The ‘First Couple of Hip-Hop,’ Beyoncé and Jay-Z, to Take Home 2019 GLAAD Vanguard Award
This post is also available in: Español
The rap, hip-hop and R&B worlds aren’t always the most welcoming to LGBTQ artists, and they consistently receive flak for homophobia both behind the scenes and in front of the mic. But Beyoncé and Jay-Z, the indisputable “first couple” of those beloved genres, have long presented themselves as allies to the queer cause. That’s why this year will see the 2019 GLAAD Vanguard Award go to the legendary music duo.
“Beyoncé and Jay-Z are longtime allies and supporters of the LGBTQ community who use their global platforms to share messages that inspire and change the world for the better,” reads a press release issued today, ahead of the March 28 30th annual GLAAD Media Awards, which take place annually in both New York City and Los Angeles.
(Beyoncé and Jay-Z will receive the GLAAD Vanguard Award in Los Angeles. During the May 4 GLAAD Media Awards in New York City, Madonna will receive GLAAD’s “Advocate for Change” award.)
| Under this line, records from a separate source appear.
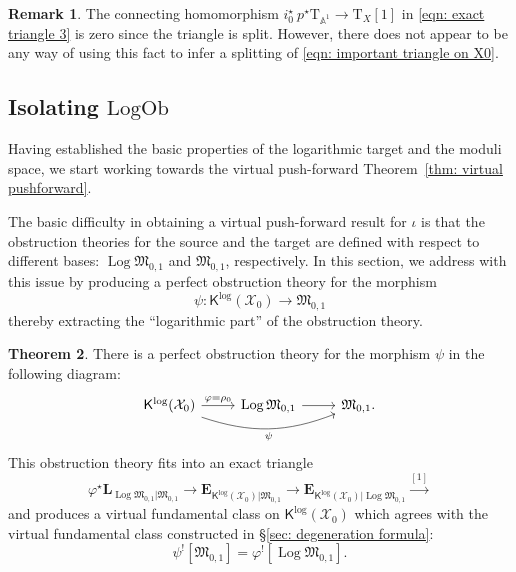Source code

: \documentclass[11pt]{amsart}
\theoremstyle{definition}
\theoremstyle{definition}
\newtheorem{theorem}{Theorem}[section]
\newtheorem{remark}[theorem]{Remark}
\newcommand{\EE}{\mathbf{E}}
\newcommand{\LL}{\mathbf{L}}
\newcommand{\Aaff}{\mathbb{A}}
\newcommand{\T}{\mathrm{T}}
\newcommand{\LogOb}{\mathrm{LogOb}}
\newcommand{\Xcal}{\mathcal{X}}
\newcommand{\Mfrak}{\mathfrak{M}}
\newcommand{\Kup}{\mathsf{K}}
\newcommand{\Log}{\operatorname{Log}}
\begin{document}
\begin{remark} The connecting homomorphism $i_0^\star \ p^\star \T_{\Aaff^{\! 1}} \to \T_X[1]$ in \eqref{eqn: exact triangle 3} is zero since the triangle is split. However, there does not appear to be any way of using this fact to infer a splitting of \eqref{eqn: important triangle on X0}.\end{remark}

\subsection{Isolating $\LogOb$}\label{sec: isolating LogOb} Having established the basic properties of the logarithmic target and the moduli space, we start working towards the virtual push-forward Theorem~\ref{thm: virtual pushforward}.

The basic difficulty in obtaining a virtual push-forward result for $\iota$ is that the obstruction theories for the source and the target are defined with respect to different bases: $\Log\Mfrak_{0,1}$ and $\Mfrak_{0,1}$, respectively. In this section, we address with this issue by producing a perfect obstruction theory for the morphism
\begin{equation*} \psi \colon \Kup^{\log}(\Xcal_0) \to \Mfrak_{0,1} \end{equation*}
thereby extracting the ``logarithmic part'' of the obstruction theory. 

\begin{theorem}\label{thm: isolating LogOb} There is a perfect obstruction theory for the morphism $\psi$ in the following diagram:
\begin{equation}\label{eqn: diagram Klog LogM M}
\begin{tikzcd}
\Kup^{\log}(\Xcal_0) \ar[r,"\varphi=\rho_0"] \ar[rr,bend right=20pt,"\psi" below] & \Log\Mfrak_{0,1} \ar[r] & \Mfrak_{0,1}.
\end{tikzcd}
\end{equation}
This obstruction theory fits into an exact triangle
\[ \varphi^\star \LL_{\Log \Mfrak_{0,1}|\Mfrak_{0,1}} \to \EE_{\Kup^{\log}(\Xcal_0)|\Mfrak_{0,1}} \to \EE_{\Kup^{\log}(\Xcal_0)|\Log\Mfrak_{0,1}} \xrightarrow{{[1]}} \]
and produces a virtual fundamental class on $\Kup^{\log}(\Xcal_0)$ which agrees with the virtual fundamental class constructed in \S \ref{sec: degeneration formula}:
\[ \psi^! [ \Mfrak_{0,1}] = \varphi^! [\Log \Mfrak_{0,1}].\]
\end{theorem}
\end{document}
The musical duo — married to each other since April 2008, with three children together — are in good company, as past recipients of the GLAAD Vanguard Award include Jennifer Lopez, Cher, Janet Jackson, Whoopi Goldberg, Britney Spears and Elizabeth Taylor.
“Beyoncé and Jay-Z are global icons and passionate defenders of human rights and acceptance for all people,” says Sarah Kate Ellis, GLAAD’s president and CEO. “When Beyoncé and Jay-Z speak, the world becomes inspired, and when it comes to LGBTQ people, their voices of acceptance have been heard loud and clear. We could not be prouder to stand with them to send a message of love during the biggest LGBTQ event in the world and to honor their work to bend the arc of justice forward for LGBTQ people, people of color and marginalized communities everywhere.”
It was only last year that Jay-Z was honored at the 2018 GLAAD Media Awards for his track and music video “Smile” (above), which featured his mother, Gloria Carter, speaking about her years as a closeted lesbian. She was on-hand at the awards and accepted the award from openly lesbian Good Morning America host Robin Roberts.
“Mama had four kids, but she’s a lesbian / Had to pretend so long that she’s a thespian,” Jay-Z rapped on the track. His mother also reads a spoken-word piece at the end of the track.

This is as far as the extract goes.